I’m currently watching The Wire for the second time and it’s quite a swear fest. “Motherf###” this” “sonofabitch that” and “dumbass f###up” the other. But no term of abuse comes close to expressing the primal hatred that the word “tout” has in the Irish political lexicon. It’s usually pronounced with a contemptuous spitting tone and connotes so much more than passing information onto the state. It carries the suggestion that the person so doing should immediately be made to suffer a long horrible death before their booby trapped body is left naked on a country road in a condition not suitable for an open coffin. So much history and passion in four letters.

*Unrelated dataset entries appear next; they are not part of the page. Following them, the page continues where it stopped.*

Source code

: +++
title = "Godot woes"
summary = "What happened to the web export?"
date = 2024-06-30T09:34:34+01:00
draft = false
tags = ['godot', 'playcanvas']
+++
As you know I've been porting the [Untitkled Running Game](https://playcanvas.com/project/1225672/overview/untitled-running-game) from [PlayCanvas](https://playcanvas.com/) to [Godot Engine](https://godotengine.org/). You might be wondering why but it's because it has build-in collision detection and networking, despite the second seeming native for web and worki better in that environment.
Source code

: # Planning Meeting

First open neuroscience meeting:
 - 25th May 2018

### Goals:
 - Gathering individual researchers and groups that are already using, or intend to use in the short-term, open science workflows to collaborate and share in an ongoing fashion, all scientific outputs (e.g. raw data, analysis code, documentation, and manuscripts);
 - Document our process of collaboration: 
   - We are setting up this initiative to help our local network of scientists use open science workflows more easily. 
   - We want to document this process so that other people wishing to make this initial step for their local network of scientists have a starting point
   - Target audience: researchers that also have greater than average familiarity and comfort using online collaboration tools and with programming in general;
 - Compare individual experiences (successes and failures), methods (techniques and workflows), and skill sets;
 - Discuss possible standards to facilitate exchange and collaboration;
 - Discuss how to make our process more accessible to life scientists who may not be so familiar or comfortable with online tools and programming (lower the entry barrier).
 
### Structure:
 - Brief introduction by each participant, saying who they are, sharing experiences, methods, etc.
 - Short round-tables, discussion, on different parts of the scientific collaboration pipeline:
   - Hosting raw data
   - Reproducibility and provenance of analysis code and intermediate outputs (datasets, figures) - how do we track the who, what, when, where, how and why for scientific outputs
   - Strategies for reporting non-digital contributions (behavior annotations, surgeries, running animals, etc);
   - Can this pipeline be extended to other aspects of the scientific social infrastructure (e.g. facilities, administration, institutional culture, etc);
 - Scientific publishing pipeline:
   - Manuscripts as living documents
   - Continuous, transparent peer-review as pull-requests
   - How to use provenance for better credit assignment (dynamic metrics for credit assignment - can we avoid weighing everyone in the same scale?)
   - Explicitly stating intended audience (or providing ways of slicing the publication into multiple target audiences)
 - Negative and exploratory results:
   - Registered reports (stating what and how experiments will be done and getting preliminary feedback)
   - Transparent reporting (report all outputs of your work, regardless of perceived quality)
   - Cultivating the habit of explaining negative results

It’s no surprise that the state has been recruiting informers in the environmental movement.The Guardian today reports that Strathclyde plod tried to recruit members of Plane Stupid to pass on information using a combination of intimidation and bribery. You have to admire the way they appeal to youthful idealism. “We have reason to believe that you care passionately about the fate of the planet. If we bung you a couple of hundred quid a month will you be a grass for us so that we can arrest your mates and allow the capitalists to carry on doing what they are doing? Otherwise how do you fancy some jail time?”
Well done to Maria Gifford and her lawyers for recording the conversations and going public with them.
The cops’ response has been robust. Their statement says they have “a responsibility to gather intelligence”. John O’Connor a former commander Scotland Yard who is developing into the media’s favourite pundit on the police was even blunter and took to the radio to describe the episode as “a storm in a teacup” and professed bafflement “to what this girl is complaining about”. For him there is no difference between running informers in a drug dealing ring, a group of aspirant suicide bombers or the environmentalists meeting in a squat to discuss planing flowers outside a nuclear power station.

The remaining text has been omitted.